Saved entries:
= Beginning of Section =

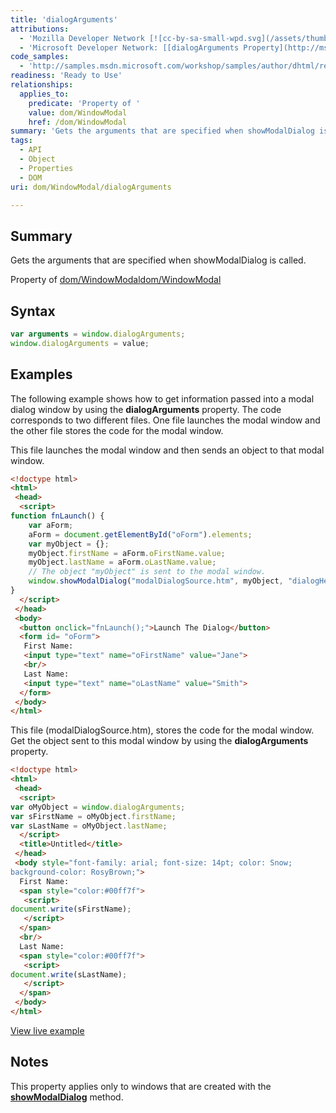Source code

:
 ```yaml
---
title: 'dialogArguments'
attributions:
  - 'Mozilla Developer Network [![cc-by-sa-small-wpd.svg](/assets/thumb/8/8c/cc-by-sa-small-wpd.svg/120px-cc-by-sa-small-wpd.svg.png)](http://creativecommons.org/licenses/by-sa/3.0/us/): [[dialogArguments](https://developer.mozilla.org/en-US/docs/Web/API/Window.dialogArguments) Article]'
  - 'Microsoft Developer Network: [[dialogArguments Property](http://msdn.microsoft.com/en-us/library/ie/ms533723(v=vs.85).aspx) Article]'
code_samples:
  - 'http://samples.msdn.microsoft.com/workshop/samples/author/dhtml/refs/dialogArgumentsCallerEX1.htm'
readiness: 'Ready to Use'
relationships:
  applies_to:
    predicate: 'Property of '
    value: dom/WindowModal
    href: /dom/WindowModal
summary: 'Gets the arguments that are specified when showModalDialog is called.'
tags:
  - API
  - Object
  - Properties
  - DOM
uri: dom/WindowModal/dialogArguments

---
```

## Summary

Gets the arguments that are specified when showModalDialog is called.

Property of [dom/WindowModal](/dom/WindowModal)[dom/WindowModal](/dom/WindowModal)

## Syntax

``` js
var arguments = window.dialogArguments;
window.dialogArguments = value;
```

## Examples

The following example shows how to get information passed into a modal dialog window by using the **dialogArguments** property. The code corresponds to two different files. One file launches the modal window and the other file stores the code for the modal window.

This file launches the modal window and then sends an object to that modal window.

``` html
<!doctype html>
<html>
 <head>
  <script>
function fnLaunch() {
    var aForm;
    aForm = document.getElementById("oForm").elements;
    var myObject = {};
    myObject.firstName = aForm.oFirstName.value;
    myObject.lastName = aForm.oLastName.value;
    // The object "myObject" is sent to the modal window.
    window.showModalDialog("modalDialogSource.htm", myObject, "dialogHeight:300px; dialogLeft:200px;");
}
  </script>
 </head>
 <body>
  <button onclick="fnLaunch();">Launch The Dialog</button>
  <form id= "oForm">
   First Name:
   <input type="text" name="oFirstName" value="Jane">
   <br/>
   Last Name:
   <input type="text" name="oLastName" value="Smith">
  </form>
 </body>
</html>
```

This file (modalDialogSource.htm), stores the code for the modal window. Get the object sent to this modal window by using the **dialogArguments** property.

``` html
<!doctype html>
<html>
 <head>
  <script>
var oMyObject = window.dialogArguments;
var sFirstName = oMyObject.firstName;
var sLastName = oMyObject.lastName;
  </script>
  <title>Untitled</title>
 </head>
 <body style="font-family: arial; font-size: 14pt; color: Snow;
background-color: RosyBrown;">
  First Name:
  <span style="color:#00ff7f">
   <script>
document.write(sFirstName);
   </script>
  </span>
  <br/>
  Last Name:
  <span style="color:#00ff7f">
   <script>
document.write(sLastName);
   </script>
  </span>
 </body>
</html>
```

[View live example](http://samples.msdn.microsoft.com/workshop/samples/author/dhtml/refs/dialogArgumentsCallerEX1.htm)

## Notes

This property applies only to windows that are created with the [**showModalDialog**](/dom/Window/showModalDialog) method.
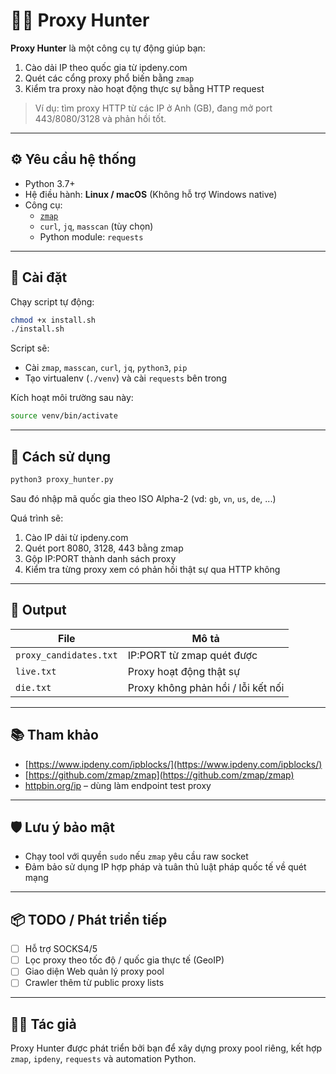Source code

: 
# 🕵️‍♂️ Proxy Hunter

**Proxy Hunter** là một công cụ tự động giúp bạn:
1. Cào dải IP theo quốc gia từ ipdeny.com
2. Quét các cổng proxy phổ biến bằng `zmap`
3. Kiểm tra proxy nào hoạt động thực sự bằng HTTP request

> Ví dụ: tìm proxy HTTP từ các IP ở Anh (GB), đang mở port 443/8080/3128 và phản hồi tốt.

---

## ⚙️ Yêu cầu hệ thống

- Python 3.7+
- Hệ điều hành: **Linux / macOS** (Không hỗ trợ Windows native)
- Công cụ:
  - [`zmap`](https://github.com/zmap/zmap)
  - `curl`, `jq`, `masscan` (tùy chọn)
  - Python module: `requests`

---

## 🚀 Cài đặt

Chạy script tự động:

```bash
chmod +x install.sh
./install.sh
```

Script sẽ:
- Cài `zmap`, `masscan`, `curl`, `jq`, `python3`, `pip`
- Tạo virtualenv (`./venv`) và cài `requests` bên trong

Kích hoạt môi trường sau này:

```bash
source venv/bin/activate
```

---

## 🧠 Cách sử dụng

```bash
python3 proxy_hunter.py
```

Sau đó nhập mã quốc gia theo ISO Alpha-2 (vd: `gb`, `vn`, `us`, `de`, ...)

Quá trình sẽ:
1. Cào IP dải từ ipdeny.com
2. Quét port 8080, 3128, 443 bằng zmap
3. Gộp IP:PORT thành danh sách proxy
4. Kiểm tra từng proxy xem có phản hồi thật sự qua HTTP không

---

## 📁 Output

| File              | Mô tả                            |
|-------------------|----------------------------------|
| `proxy_candidates.txt` | IP:PORT từ zmap quét được       |
| `live.txt`        | Proxy hoạt động thật sự         |
| `die.txt`         | Proxy không phản hồi / lỗi kết nối |

---

## 📚 Tham khảo

- [https://www.ipdeny.com/ipblocks/](https://www.ipdeny.com/ipblocks/)
- [https://github.com/zmap/zmap](https://github.com/zmap/zmap)
- [httpbin.org/ip](https://httpbin.org/ip) – dùng làm endpoint test proxy

---

## 🛡️ Lưu ý bảo mật

- Chạy tool với quyền `sudo` nếu `zmap` yêu cầu raw socket
- Đảm bảo sử dụng IP hợp pháp và tuân thủ luật pháp quốc tế về quét mạng

---

## 📦 TODO / Phát triển tiếp

- [ ] Hỗ trợ SOCKS4/5
- [ ] Lọc proxy theo tốc độ / quốc gia thực tế (GeoIP)
- [ ] Giao diện Web quản lý proxy pool
- [ ] Crawler thêm từ public proxy lists

---

## 🧑‍💻 Tác giả

Proxy Hunter được phát triển bởi bạn để xây dựng proxy pool riêng, kết hợp `zmap`, `ipdeny`, `requests` và automation Python.
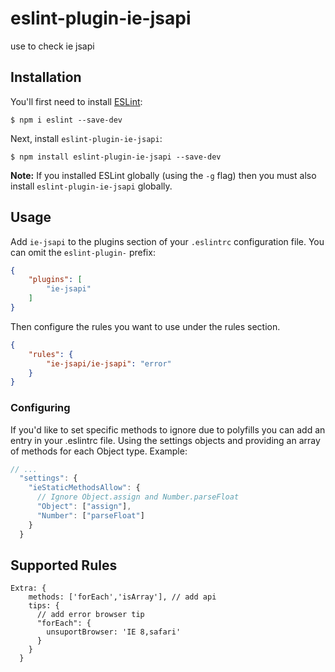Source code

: # eslint-plugin-ie-jsapi

use to check ie jsapi

## Installation

You'll first need to install [ESLint](http://eslint.org):

```
$ npm i eslint --save-dev
```

Next, install `eslint-plugin-ie-jsapi`:

```
$ npm install eslint-plugin-ie-jsapi --save-dev
```

**Note:** If you installed ESLint globally (using the `-g` flag) then you must also install `eslint-plugin-ie-jsapi` globally.

## Usage

Add `ie-jsapi` to the plugins section of your `.eslintrc` configuration file. You can omit the `eslint-plugin-` prefix:

```json
{
    "plugins": [
        "ie-jsapi"
    ]
}
```


Then configure the rules you want to use under the rules section.

```json
{
    "rules": {
        "ie-jsapi/ie-jsapi": "error"
    }
}
```

### Configuring
If you'd like to set specific methods to ignore due to polyfills you can add an
entry in your .eslintrc file. Using the settings objects and providing an array
of methods for each Object type. Example:

```js
// ...
  "settings": {
    "ieStaticMethodsAllow": {
      // Ignore Object.assign and Number.parseFloat
      "Object": ["assign"],
      "Number": ["parseFloat"]
    }
  }
```
## Supported Rules

```
Extra: {
    methods: ['forEach','isArray'], // add api
    tips: {
      // add error browser tip
      "forEach": {
        unsuportBrowser: 'IE 8,safari'
      }
    }
  }
```





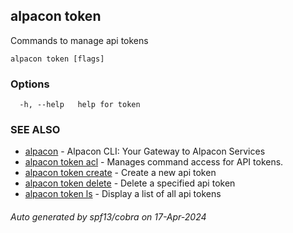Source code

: ## alpacon token

Commands to manage api tokens

```
alpacon token [flags]
```

### Options

```
  -h, --help   help for token
```

### SEE ALSO

* [alpacon](alpacon.md)	 - Alpacon CLI: Your Gateway to Alpacon Services
* [alpacon token acl](alpacon_token_acl.md)	 - Manages command access for API tokens.
* [alpacon token create](alpacon_token_create.md)	 - Create a new api token
* [alpacon token delete](alpacon_token_delete.md)	 - Delete a specified api token
* [alpacon token ls](alpacon_token_ls.md)	 - Display a list of all api tokens

###### Auto generated by spf13/cobra on 17-Apr-2024
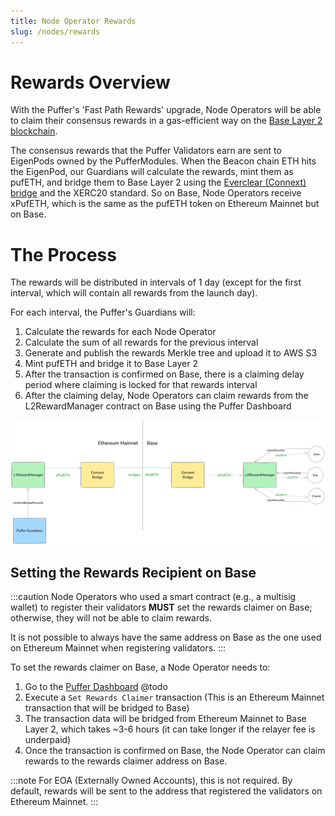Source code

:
 ```yaml
---
title: Node Operator Rewards
slug: /nodes/rewards
---
```


# Rewards Overview

With the Puffer's 'Fast Path Rewards' upgrade, Node Operators will be able to claim their consensus rewards in a gas-efficient way on the [Base Layer 2 blockchain](https://www.base.org/).

The consensus rewards that the Puffer Validators earn are sent to EigenPods owned by the PufferModules. When the Beacon chain ETH hits the EigenPod, our Guardians will calculate the rewards, mint them as pufETH, and bridge them to Base Layer 2 using the [Everclear (Connext) bridge](https://bridge.connext.network/) and the XERC20 standard. So on Base, Node Operators receive xPufETH, which is the same as the pufETH token on Ethereum Mainnet but on Base.

# The Process

The rewards will be distributed in intervals of 1 day (except for the first interval, which will contain all rewards from the launch day).

For each interval, the Puffer's Guardians will:
1. Calculate the rewards for each Node Operator
2. Calculate the sum of all rewards for the previous interval
3. Generate and publish the rewards Merkle tree and upload it to AWS S3
4. Mint pufETH and bridge it to Base Layer 2
5. After the transaction is confirmed on Base, there is a claiming delay period where claiming is locked for that rewards interval
6. After the claiming delay, Node Operators can claim rewards from the L2RewardManager contract on Base using the Puffer Dashboard

![Rewards Claiming on Base](../static/img/fwr.png)

## Setting the Rewards Recipient on Base

:::caution
Node Operators who used a smart contract (e.g., a multisig wallet) to register their validators **MUST** set the rewards claimer on Base; otherwise, they will not be able to claim rewards.

It is not possible to always have the same address on Base as the one used on Ethereum Mainnet when registering validators.
:::

To set the rewards claimer on Base, a Node Operator needs to:

1. Go to the [Puffer Dashboard](https://puffer.fi/dashboard) @todo
2. Execute a `Set Rewards Claimer` transaction (This is an Ethereum Mainnet transaction that will be bridged to Base)
3. The transaction data will be bridged from Ethereum Mainnet to Base Layer 2, which takes ~3-6 hours (it can take longer if the relayer fee is underpaid)
4. Once the transaction is confirmed on Base, the Node Operator can claim rewards to the rewards claimer address on Base.


:::note
For EOA (Externally Owned Accounts), this is not required. By default, rewards will be sent to the address that registered the validators on Ethereum Mainnet.
:::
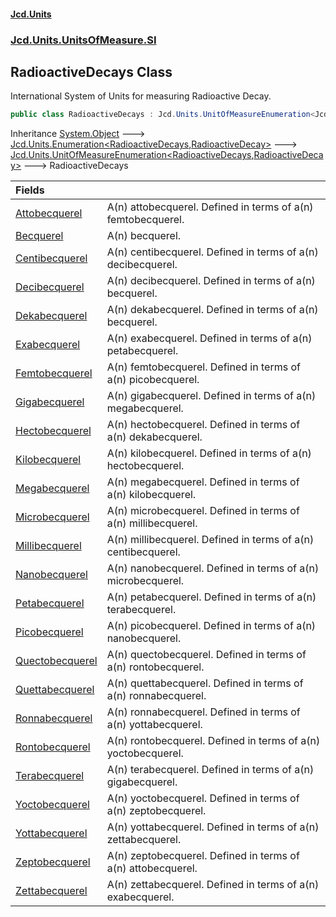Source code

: #### [Jcd.Units](index.md 'index')
### [Jcd.Units.UnitsOfMeasure.SI](Jcd.Units.UnitsOfMeasure.SI.md 'Jcd.Units.UnitsOfMeasure.SI')

## RadioactiveDecays Class

International System of Units for measuring Radioactive Decay.

```csharp
public class RadioactiveDecays : Jcd.Units.UnitOfMeasureEnumeration<Jcd.Units.UnitsOfMeasure.SI.RadioactiveDecays, Jcd.Units.UnitTypes.RadioactiveDecay>
```

Inheritance [System.Object](https://docs.microsoft.com/en-us/dotnet/api/System.Object 'System.Object') &#129106; [Jcd.Units.Enumeration&lt;](Jcd.Units.Enumeration_TEnumeration,T_.md 'Jcd.Units.Enumeration<TEnumeration,T>')[RadioactiveDecays](Jcd.Units.UnitsOfMeasure.SI.RadioactiveDecays.md 'Jcd.Units.UnitsOfMeasure.SI.RadioactiveDecays')[,](Jcd.Units.Enumeration_TEnumeration,T_.md 'Jcd.Units.Enumeration<TEnumeration,T>')[RadioactiveDecay](Jcd.Units.UnitTypes.RadioactiveDecay.md 'Jcd.Units.UnitTypes.RadioactiveDecay')[&gt;](Jcd.Units.Enumeration_TEnumeration,T_.md 'Jcd.Units.Enumeration<TEnumeration,T>') &#129106; [Jcd.Units.UnitOfMeasureEnumeration&lt;](Jcd.Units.UnitOfMeasureEnumeration_TEnumeration,T_.md 'Jcd.Units.UnitOfMeasureEnumeration<TEnumeration,T>')[RadioactiveDecays](Jcd.Units.UnitsOfMeasure.SI.RadioactiveDecays.md 'Jcd.Units.UnitsOfMeasure.SI.RadioactiveDecays')[,](Jcd.Units.UnitOfMeasureEnumeration_TEnumeration,T_.md 'Jcd.Units.UnitOfMeasureEnumeration<TEnumeration,T>')[RadioactiveDecay](Jcd.Units.UnitTypes.RadioactiveDecay.md 'Jcd.Units.UnitTypes.RadioactiveDecay')[&gt;](Jcd.Units.UnitOfMeasureEnumeration_TEnumeration,T_.md 'Jcd.Units.UnitOfMeasureEnumeration<TEnumeration,T>') &#129106; RadioactiveDecays

| Fields | |
| :--- | :--- |
| [Attobecquerel](Jcd.Units.UnitsOfMeasure.SI.RadioactiveDecays.Attobecquerel.md 'Jcd.Units.UnitsOfMeasure.SI.RadioactiveDecays.Attobecquerel') | A(n) attobecquerel. Defined in terms of a(n) femtobecquerel. |
| [Becquerel](Jcd.Units.UnitsOfMeasure.SI.RadioactiveDecays.Becquerel.md 'Jcd.Units.UnitsOfMeasure.SI.RadioactiveDecays.Becquerel') | A(n) becquerel. |
| [Centibecquerel](Jcd.Units.UnitsOfMeasure.SI.RadioactiveDecays.Centibecquerel.md 'Jcd.Units.UnitsOfMeasure.SI.RadioactiveDecays.Centibecquerel') | A(n) centibecquerel. Defined in terms of a(n) decibecquerel. |
| [Decibecquerel](Jcd.Units.UnitsOfMeasure.SI.RadioactiveDecays.Decibecquerel.md 'Jcd.Units.UnitsOfMeasure.SI.RadioactiveDecays.Decibecquerel') | A(n) decibecquerel. Defined in terms of a(n) becquerel. |
| [Dekabecquerel](Jcd.Units.UnitsOfMeasure.SI.RadioactiveDecays.Dekabecquerel.md 'Jcd.Units.UnitsOfMeasure.SI.RadioactiveDecays.Dekabecquerel') | A(n) dekabecquerel. Defined in terms of a(n) becquerel. |
| [Exabecquerel](Jcd.Units.UnitsOfMeasure.SI.RadioactiveDecays.Exabecquerel.md 'Jcd.Units.UnitsOfMeasure.SI.RadioactiveDecays.Exabecquerel') | A(n) exabecquerel. Defined in terms of a(n) petabecquerel. |
| [Femtobecquerel](Jcd.Units.UnitsOfMeasure.SI.RadioactiveDecays.Femtobecquerel.md 'Jcd.Units.UnitsOfMeasure.SI.RadioactiveDecays.Femtobecquerel') | A(n) femtobecquerel. Defined in terms of a(n) picobecquerel. |
| [Gigabecquerel](Jcd.Units.UnitsOfMeasure.SI.RadioactiveDecays.Gigabecquerel.md 'Jcd.Units.UnitsOfMeasure.SI.RadioactiveDecays.Gigabecquerel') | A(n) gigabecquerel. Defined in terms of a(n) megabecquerel. |
| [Hectobecquerel](Jcd.Units.UnitsOfMeasure.SI.RadioactiveDecays.Hectobecquerel.md 'Jcd.Units.UnitsOfMeasure.SI.RadioactiveDecays.Hectobecquerel') | A(n) hectobecquerel. Defined in terms of a(n) dekabecquerel. |
| [Kilobecquerel](Jcd.Units.UnitsOfMeasure.SI.RadioactiveDecays.Kilobecquerel.md 'Jcd.Units.UnitsOfMeasure.SI.RadioactiveDecays.Kilobecquerel') | A(n) kilobecquerel. Defined in terms of a(n) hectobecquerel. |
| [Megabecquerel](Jcd.Units.UnitsOfMeasure.SI.RadioactiveDecays.Megabecquerel.md 'Jcd.Units.UnitsOfMeasure.SI.RadioactiveDecays.Megabecquerel') | A(n) megabecquerel. Defined in terms of a(n) kilobecquerel. |
| [Microbecquerel](Jcd.Units.UnitsOfMeasure.SI.RadioactiveDecays.Microbecquerel.md 'Jcd.Units.UnitsOfMeasure.SI.RadioactiveDecays.Microbecquerel') | A(n) microbecquerel. Defined in terms of a(n) millibecquerel. |
| [Millibecquerel](Jcd.Units.UnitsOfMeasure.SI.RadioactiveDecays.Millibecquerel.md 'Jcd.Units.UnitsOfMeasure.SI.RadioactiveDecays.Millibecquerel') | A(n) millibecquerel. Defined in terms of a(n) centibecquerel. |
| [Nanobecquerel](Jcd.Units.UnitsOfMeasure.SI.RadioactiveDecays.Nanobecquerel.md 'Jcd.Units.UnitsOfMeasure.SI.RadioactiveDecays.Nanobecquerel') | A(n) nanobecquerel. Defined in terms of a(n) microbecquerel. |
| [Petabecquerel](Jcd.Units.UnitsOfMeasure.SI.RadioactiveDecays.Petabecquerel.md 'Jcd.Units.UnitsOfMeasure.SI.RadioactiveDecays.Petabecquerel') | A(n) petabecquerel. Defined in terms of a(n) terabecquerel. |
| [Picobecquerel](Jcd.Units.UnitsOfMeasure.SI.RadioactiveDecays.Picobecquerel.md 'Jcd.Units.UnitsOfMeasure.SI.RadioactiveDecays.Picobecquerel') | A(n) picobecquerel. Defined in terms of a(n) nanobecquerel. |
| [Quectobecquerel](Jcd.Units.UnitsOfMeasure.SI.RadioactiveDecays.Quectobecquerel.md 'Jcd.Units.UnitsOfMeasure.SI.RadioactiveDecays.Quectobecquerel') | A(n) quectobecquerel. Defined in terms of a(n) rontobecquerel. |
| [Quettabecquerel](Jcd.Units.UnitsOfMeasure.SI.RadioactiveDecays.Quettabecquerel.md 'Jcd.Units.UnitsOfMeasure.SI.RadioactiveDecays.Quettabecquerel') | A(n) quettabecquerel. Defined in terms of a(n) ronnabecquerel. |
| [Ronnabecquerel](Jcd.Units.UnitsOfMeasure.SI.RadioactiveDecays.Ronnabecquerel.md 'Jcd.Units.UnitsOfMeasure.SI.RadioactiveDecays.Ronnabecquerel') | A(n) ronnabecquerel. Defined in terms of a(n) yottabecquerel. |
| [Rontobecquerel](Jcd.Units.UnitsOfMeasure.SI.RadioactiveDecays.Rontobecquerel.md 'Jcd.Units.UnitsOfMeasure.SI.RadioactiveDecays.Rontobecquerel') | A(n) rontobecquerel. Defined in terms of a(n) yoctobecquerel. |
| [Terabecquerel](Jcd.Units.UnitsOfMeasure.SI.RadioactiveDecays.Terabecquerel.md 'Jcd.Units.UnitsOfMeasure.SI.RadioactiveDecays.Terabecquerel') | A(n) terabecquerel. Defined in terms of a(n) gigabecquerel. |
| [Yoctobecquerel](Jcd.Units.UnitsOfMeasure.SI.RadioactiveDecays.Yoctobecquerel.md 'Jcd.Units.UnitsOfMeasure.SI.RadioactiveDecays.Yoctobecquerel') | A(n) yoctobecquerel. Defined in terms of a(n) zeptobecquerel. |
| [Yottabecquerel](Jcd.Units.UnitsOfMeasure.SI.RadioactiveDecays.Yottabecquerel.md 'Jcd.Units.UnitsOfMeasure.SI.RadioactiveDecays.Yottabecquerel') | A(n) yottabecquerel. Defined in terms of a(n) zettabecquerel. |
| [Zeptobecquerel](Jcd.Units.UnitsOfMeasure.SI.RadioactiveDecays.Zeptobecquerel.md 'Jcd.Units.UnitsOfMeasure.SI.RadioactiveDecays.Zeptobecquerel') | A(n) zeptobecquerel. Defined in terms of a(n) attobecquerel. |
| [Zettabecquerel](Jcd.Units.UnitsOfMeasure.SI.RadioactiveDecays.Zettabecquerel.md 'Jcd.Units.UnitsOfMeasure.SI.RadioactiveDecays.Zettabecquerel') | A(n) zettabecquerel. Defined in terms of a(n) exabecquerel. |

= End of Section =

Task directions: Wherever a line in the entries above holds "Dashboard", copy that line.

Solution:
6. After the claiming delay, Node Operators can claim rewards from the L2RewardManager contract on Base using the Puffer Dashboard
1. Go to the [Puffer Dashboard](https://puffer.fi/dashboard) @todo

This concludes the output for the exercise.